We then performed overall survival analysis on the five clusters and obtained very significant survival differences among them (p < 0.0001, log-rank test) (Figure 7C). The 5-year survival rate ranged from 83% (C1) to 44% (C4), and the 10-year survival rate ranged from 64% (C2) to 20% (C4). We assessed the statistical significance of the added prognostic value of the 16-feature clusters after accounting for tumor type differences to control for effects that may be due to individual tumor type contributions; the resulting p value was still significant (p = 0.0006, log-rank test).

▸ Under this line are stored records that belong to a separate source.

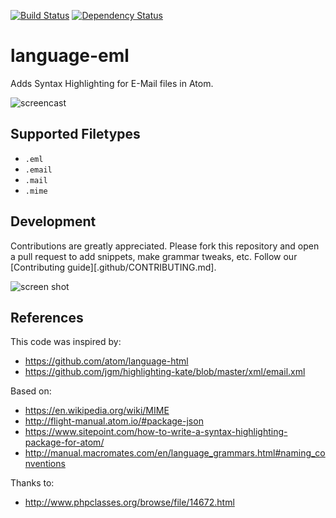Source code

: [![Build Status](https://travis-ci.org/mariozaizar/language-eml.svg?branch=master)](https://travis-ci.org/mariozaizar/language-eml)
[![Dependency Status](https://david-dm.org/mariozaizar/language-eml.svg)](https://david-dm.org/mariozaizar/language-eml)

# language-eml

Adds Syntax Highlighting for E-Mail files in Atom.

![screencast](https://cloud.githubusercontent.com/assets/164819/16854870/b7594628-49c7-11e6-865b-11b8ffce6494.gif)

## Supported Filetypes

* `.eml`
* `.email`
* `.mail`
* `.mime`

## Development

Contributions are greatly appreciated. Please fork this repository and open a pull request to add snippets, make grammar tweaks, etc. Follow our [Contributing guide][.github/CONTRIBUTING.md].

![screen shot](https://cloud.githubusercontent.com/assets/164819/16852885/cf5d61a4-49be-11e6-9622-a3b4628f5f27.png)

## References

This code was inspired by:
- https://github.com/atom/language-html
- https://github.com/jgm/highlighting-kate/blob/master/xml/email.xml

Based on:
- https://en.wikipedia.org/wiki/MIME
- http://flight-manual.atom.io/#package-json
- https://www.sitepoint.com/how-to-write-a-syntax-highlighting-package-for-atom/
- http://manual.macromates.com/en/language_grammars.html#naming_conventions

Thanks to:
- http://www.phpclasses.org/browse/file/14672.html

Finally, we used dichotomous decision tree methodology (Quinlan, 1983) to reduce the number of assessed molecular variables needed to classify patients into one of the five subtypes. The resulting tree required specification of only six of the original 16 features (Figure 7D). The tree had an accuracy of 82% predicting the original 16-feature based clusters, with a receiver-operator characteristic (ROC) area under the curve (AUC) of 0.94.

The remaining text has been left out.